<<<<
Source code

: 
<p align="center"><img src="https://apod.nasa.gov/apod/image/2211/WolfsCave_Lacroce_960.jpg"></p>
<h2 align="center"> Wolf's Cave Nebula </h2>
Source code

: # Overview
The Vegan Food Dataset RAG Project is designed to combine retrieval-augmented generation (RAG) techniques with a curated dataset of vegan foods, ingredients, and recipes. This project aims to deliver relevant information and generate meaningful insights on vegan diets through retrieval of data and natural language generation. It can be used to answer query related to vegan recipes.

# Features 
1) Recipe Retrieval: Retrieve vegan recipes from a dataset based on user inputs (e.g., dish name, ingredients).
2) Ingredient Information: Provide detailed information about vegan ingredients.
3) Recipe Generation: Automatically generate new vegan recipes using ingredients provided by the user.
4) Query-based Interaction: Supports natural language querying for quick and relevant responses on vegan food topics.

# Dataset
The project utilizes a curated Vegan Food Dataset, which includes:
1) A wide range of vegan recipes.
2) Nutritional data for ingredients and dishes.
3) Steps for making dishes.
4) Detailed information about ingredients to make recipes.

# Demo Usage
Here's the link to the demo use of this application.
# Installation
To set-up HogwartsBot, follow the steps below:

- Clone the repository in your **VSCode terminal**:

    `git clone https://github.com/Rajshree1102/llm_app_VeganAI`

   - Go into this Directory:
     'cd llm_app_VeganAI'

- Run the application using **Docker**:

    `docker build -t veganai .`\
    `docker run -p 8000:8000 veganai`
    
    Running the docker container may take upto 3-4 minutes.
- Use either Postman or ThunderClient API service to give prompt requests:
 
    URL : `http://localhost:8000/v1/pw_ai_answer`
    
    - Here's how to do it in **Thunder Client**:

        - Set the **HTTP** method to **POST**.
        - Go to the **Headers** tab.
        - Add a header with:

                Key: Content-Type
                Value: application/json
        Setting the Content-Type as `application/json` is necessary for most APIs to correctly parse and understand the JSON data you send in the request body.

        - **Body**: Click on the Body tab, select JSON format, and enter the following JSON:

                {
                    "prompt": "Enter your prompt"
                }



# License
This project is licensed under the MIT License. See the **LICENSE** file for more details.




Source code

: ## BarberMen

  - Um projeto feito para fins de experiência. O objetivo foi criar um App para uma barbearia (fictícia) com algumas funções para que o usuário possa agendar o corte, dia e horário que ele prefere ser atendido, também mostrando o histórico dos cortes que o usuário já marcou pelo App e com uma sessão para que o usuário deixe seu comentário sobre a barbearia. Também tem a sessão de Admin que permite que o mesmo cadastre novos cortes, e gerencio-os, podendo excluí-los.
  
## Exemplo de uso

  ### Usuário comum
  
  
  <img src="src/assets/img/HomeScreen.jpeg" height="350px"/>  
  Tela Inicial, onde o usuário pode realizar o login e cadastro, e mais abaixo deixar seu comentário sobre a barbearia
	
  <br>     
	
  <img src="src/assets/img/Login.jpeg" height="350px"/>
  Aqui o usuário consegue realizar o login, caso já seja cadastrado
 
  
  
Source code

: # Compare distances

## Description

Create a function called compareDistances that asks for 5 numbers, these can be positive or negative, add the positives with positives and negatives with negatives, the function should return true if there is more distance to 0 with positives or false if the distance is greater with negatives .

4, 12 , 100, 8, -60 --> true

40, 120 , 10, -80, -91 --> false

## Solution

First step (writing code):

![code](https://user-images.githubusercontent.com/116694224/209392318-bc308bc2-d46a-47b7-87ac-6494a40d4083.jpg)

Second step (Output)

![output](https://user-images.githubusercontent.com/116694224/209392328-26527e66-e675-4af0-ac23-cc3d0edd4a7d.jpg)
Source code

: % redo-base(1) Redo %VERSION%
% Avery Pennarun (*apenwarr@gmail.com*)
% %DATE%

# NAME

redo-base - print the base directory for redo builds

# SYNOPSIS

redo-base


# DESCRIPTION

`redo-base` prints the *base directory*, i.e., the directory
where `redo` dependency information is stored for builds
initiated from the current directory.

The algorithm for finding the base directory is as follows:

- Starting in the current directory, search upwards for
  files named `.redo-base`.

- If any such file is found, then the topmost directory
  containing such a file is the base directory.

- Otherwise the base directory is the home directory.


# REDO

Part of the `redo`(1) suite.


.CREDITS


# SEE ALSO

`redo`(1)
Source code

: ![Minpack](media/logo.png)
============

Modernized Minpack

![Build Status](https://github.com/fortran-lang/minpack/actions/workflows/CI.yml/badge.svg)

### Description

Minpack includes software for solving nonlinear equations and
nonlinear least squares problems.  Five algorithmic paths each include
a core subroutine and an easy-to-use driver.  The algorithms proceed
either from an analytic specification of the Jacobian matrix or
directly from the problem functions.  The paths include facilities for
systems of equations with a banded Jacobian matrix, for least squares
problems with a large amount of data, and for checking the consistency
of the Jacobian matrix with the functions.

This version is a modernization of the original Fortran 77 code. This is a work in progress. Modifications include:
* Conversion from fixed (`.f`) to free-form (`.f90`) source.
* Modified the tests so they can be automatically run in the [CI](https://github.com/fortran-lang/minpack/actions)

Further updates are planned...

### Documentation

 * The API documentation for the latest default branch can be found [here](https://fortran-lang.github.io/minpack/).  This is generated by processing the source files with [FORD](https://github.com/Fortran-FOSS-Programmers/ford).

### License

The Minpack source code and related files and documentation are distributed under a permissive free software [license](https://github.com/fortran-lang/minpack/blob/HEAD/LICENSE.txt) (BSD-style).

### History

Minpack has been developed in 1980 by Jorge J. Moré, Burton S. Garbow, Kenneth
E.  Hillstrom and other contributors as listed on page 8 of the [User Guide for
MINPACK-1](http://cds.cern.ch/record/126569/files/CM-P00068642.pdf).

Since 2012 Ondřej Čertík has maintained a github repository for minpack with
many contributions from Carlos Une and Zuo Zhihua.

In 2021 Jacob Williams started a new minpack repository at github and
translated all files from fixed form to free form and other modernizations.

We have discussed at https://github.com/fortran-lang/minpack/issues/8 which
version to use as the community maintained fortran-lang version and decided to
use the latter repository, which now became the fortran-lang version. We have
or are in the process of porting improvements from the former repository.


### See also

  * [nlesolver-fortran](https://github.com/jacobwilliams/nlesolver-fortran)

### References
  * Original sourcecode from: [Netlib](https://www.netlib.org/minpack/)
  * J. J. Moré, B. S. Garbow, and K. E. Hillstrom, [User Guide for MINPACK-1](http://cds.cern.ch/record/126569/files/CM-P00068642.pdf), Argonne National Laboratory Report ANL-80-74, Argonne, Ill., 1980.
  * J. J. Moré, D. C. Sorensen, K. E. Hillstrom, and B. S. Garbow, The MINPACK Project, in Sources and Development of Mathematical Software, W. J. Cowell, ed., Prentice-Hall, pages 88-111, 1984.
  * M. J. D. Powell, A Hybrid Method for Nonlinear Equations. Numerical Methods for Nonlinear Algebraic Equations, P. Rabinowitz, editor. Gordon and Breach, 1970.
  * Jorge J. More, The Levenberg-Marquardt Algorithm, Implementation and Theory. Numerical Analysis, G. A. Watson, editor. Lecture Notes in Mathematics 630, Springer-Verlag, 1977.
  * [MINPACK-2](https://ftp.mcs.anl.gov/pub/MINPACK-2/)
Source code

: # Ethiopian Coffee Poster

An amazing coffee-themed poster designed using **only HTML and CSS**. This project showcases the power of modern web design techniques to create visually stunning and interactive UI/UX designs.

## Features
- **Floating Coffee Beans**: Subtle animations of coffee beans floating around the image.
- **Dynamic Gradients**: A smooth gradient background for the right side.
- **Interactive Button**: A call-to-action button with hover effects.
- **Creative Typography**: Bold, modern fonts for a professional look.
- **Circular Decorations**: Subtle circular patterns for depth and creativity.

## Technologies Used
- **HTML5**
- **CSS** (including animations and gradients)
>>>>
- [About this exercise] Retype each line of the material above exactly.

- [Output of the task]
Source code

: 
<p align="center"><img src="https://apod.nasa.gov/apod/image/2211/WolfsCave_Lacroce_960.jpg"></p>
<h2 align="center"> Wolf's Cave Nebula </h2>
Source code

: # Overview
The Vegan Food Dataset RAG Project is designed to combine retrieval-augmented generation (RAG) techniques with a curated dataset of vegan foods, ingredients, and recipes. This project aims to deliver relevant information and generate meaningful insights on vegan diets through retrieval of data and natural language generation. It can be used to answer query related to vegan recipes.

# Features 
1) Recipe Retrieval: Retrieve vegan recipes from a dataset based on user inputs (e.g., dish name, ingredients).
2) Ingredient Information: Provide detailed information about vegan ingredients.
3) Recipe Generation: Automatically generate new vegan recipes using ingredients provided by the user.
4) Query-based Interaction: Supports natural language querying for quick and relevant responses on vegan food topics.

# Dataset
The project utilizes a curated Vegan Food Dataset, which includes:
1) A wide range of vegan recipes.
2) Nutritional data for ingredients and dishes.
3) Steps for making dishes.
4) Detailed information about ingredients to make recipes.

# Demo Usage
Here's the link to the demo use of this application.
# Installation
To set-up HogwartsBot, follow the steps below:

- Clone the repository in your **VSCode terminal**:

    `git clone https://github.com/Rajshree1102/llm_app_VeganAI`

   - Go into this Directory:
     'cd llm_app_VeganAI'

- Run the application using **Docker**:

    `docker build -t veganai .`\
    `docker run -p 8000:8000 veganai`
    
    Running the docker container may take upto 3-4 minutes.
- Use either Postman or ThunderClient API service to give prompt requests:
 
    URL : `http://localhost:8000/v1/pw_ai_answer`
    
    - Here's how to do it in **Thunder Client**:

        - Set the **HTTP** method to **POST**.
        - Go to the **Headers** tab.
        - Add a header with:

                Key: Content-Type
                Value: application/json
        Setting the Content-Type as `application/json` is necessary for most APIs to correctly parse and understand the JSON data you send in the request body.

        - **Body**: Click on the Body tab, select JSON format, and enter the following JSON:

                {
                    "prompt": "Enter your prompt"
                }



# License
This project is licensed under the MIT License. See the **LICENSE** file for more details.




Source code

: ## BarberMen

  - Um projeto feito para fins de experiência. O objetivo foi criar um App para uma barbearia (fictícia) com algumas funções para que o usuário possa agendar o corte, dia e horário que ele prefere ser atendido, também mostrando o histórico dos cortes que o usuário já marcou pelo App e com uma sessão para que o usuário deixe seu comentário sobre a barbearia. Também tem a sessão de Admin que permite que o mesmo cadastre novos cortes, e gerencio-os, podendo excluí-los.
  
## Exemplo de uso

  ### Usuário comum
  
  
  <img src="src/assets/img/HomeScreen.jpeg" height="350px"/>  
  Tela Inicial, onde o usuário pode realizar o login e cadastro, e mais abaixo deixar seu comentário sobre a barbearia
	
  <br>     
	
  <img src="src/assets/img/Login.jpeg" height="350px"/>
  Aqui o usuário consegue realizar o login, caso já seja cadastrado
 
  
  
Source code

: # Compare distances

## Description

Create a function called compareDistances that asks for 5 numbers, these can be positive or negative, add the positives with positives and negatives with negatives, the function should return true if there is more distance to 0 with positives or false if the distance is greater with negatives .

4, 12 , 100, 8, -60 --> true

40, 120 , 10, -80, -91 --> false

## Solution

First step (writing code):

![code](https://user-images.githubusercontent.com/116694224/209392318-bc308bc2-d46a-47b7-87ac-6494a40d4083.jpg)

Second step (Output)

![output](https://user-images.githubusercontent.com/116694224/209392328-26527e66-e675-4af0-ac23-cc3d0edd4a7d.jpg)
Source code

: % redo-base(1) Redo %VERSION%
% Avery Pennarun (*apenwarr@gmail.com*)
% %DATE%

# NAME

redo-base - print the base directory for redo builds

# SYNOPSIS

redo-base


# DESCRIPTION

`redo-base` prints the *base directory*, i.e., the directory
where `redo` dependency information is stored for builds
initiated from the current directory.

The algorithm for finding the base directory is as follows:

- Starting in the current directory, search upwards for
  files named `.redo-base`.

- If any such file is found, then the topmost directory
  containing such a file is the base directory.

- Otherwise the base directory is the home directory.


# REDO

Part of the `redo`(1) suite.


.CREDITS


# SEE ALSO

`redo`(1)
Source code

: ![Minpack](media/logo.png)
============

Modernized Minpack

![Build Status](https://github.com/fortran-lang/minpack/actions/workflows/CI.yml/badge.svg)

### Description

Minpack includes software for solving nonlinear equations and
nonlinear least squares problems.  Five algorithmic paths each include
a core subroutine and an easy-to-use driver.  The algorithms proceed
either from an analytic specification of the Jacobian matrix or
directly from the problem functions.  The paths include facilities for
systems of equations with a banded Jacobian matrix, for least squares
problems with a large amount of data, and for checking the consistency
of the Jacobian matrix with the functions.

This version is a modernization of the original Fortran 77 code. This is a work in progress. Modifications include:
* Conversion from fixed (`.f`) to free-form (`.f90`) source.
* Modified the tests so they can be automatically run in the [CI](https://github.com/fortran-lang/minpack/actions)

Further updates are planned...

### Documentation

 * The API documentation for the latest default branch can be found [here](https://fortran-lang.github.io/minpack/).  This is generated by processing the source files with [FORD](https://github.com/Fortran-FOSS-Programmers/ford).

### License

The Minpack source code and related files and documentation are distributed under a permissive free software [license](https://github.com/fortran-lang/minpack/blob/HEAD/LICENSE.txt) (BSD-style).

### History

Minpack has been developed in 1980 by Jorge J. Moré, Burton S. Garbow, Kenneth
E.  Hillstrom and other contributors as listed on page 8 of the [User Guide for
MINPACK-1](http://cds.cern.ch/record/126569/files/CM-P00068642.pdf).

Since 2012 Ondřej Čertík has maintained a github repository for minpack with
many contributions from Carlos Une and Zuo Zhihua.

In 2021 Jacob Williams started a new minpack repository at github and
translated all files from fixed form to free form and other modernizations.

We have discussed at https://github.com/fortran-lang/minpack/issues/8 which
version to use as the community maintained fortran-lang version and decided to
use the latter repository, which now became the fortran-lang version. We have
or are in the process of porting improvements from the former repository.


### See also

  * [nlesolver-fortran](https://github.com/jacobwilliams/nlesolver-fortran)

### References
  * Original sourcecode from: [Netlib](https://www.netlib.org/minpack/)
  * J. J. Moré, B. S. Garbow, and K. E. Hillstrom, [User Guide for MINPACK-1](http://cds.cern.ch/record/126569/files/CM-P00068642.pdf), Argonne National Laboratory Report ANL-80-74, Argonne, Ill., 1980.
  * J. J. Moré, D. C. Sorensen, K. E. Hillstrom, and B. S. Garbow, The MINPACK Project, in Sources and Development of Mathematical Software, W. J. Cowell, ed., Prentice-Hall, pages 88-111, 1984.
  * M. J. D. Powell, A Hybrid Method for Nonlinear Equations. Numerical Methods for Nonlinear Algebraic Equations, P. Rabinowitz, editor. Gordon and Breach, 1970.
  * Jorge J. More, The Levenberg-Marquardt Algorithm, Implementation and Theory. Numerical Analysis, G. A. Watson, editor. Lecture Notes in Mathematics 630, Springer-Verlag, 1977.
  * [MINPACK-2](https://ftp.mcs.anl.gov/pub/MINPACK-2/)
Source code

: # Ethiopian Coffee Poster

An amazing coffee-themed poster designed using **only HTML and CSS**. This project showcases the power of modern web design techniques to create visually stunning and interactive UI/UX designs.

## Features
- **Floating Coffee Beans**: Subtle animations of coffee beans floating around the image.
- **Dynamic Gradients**: A smooth gradient background for the right side.
- **Interactive Button**: A call-to-action button with hover effects.
- **Creative Typography**: Bold, modern fonts for a professional look.
- **Circular Decorations**: Subtle circular patterns for depth and creativity.

## Technologies Used
- **HTML5**
- **CSS** (including animations and gradients)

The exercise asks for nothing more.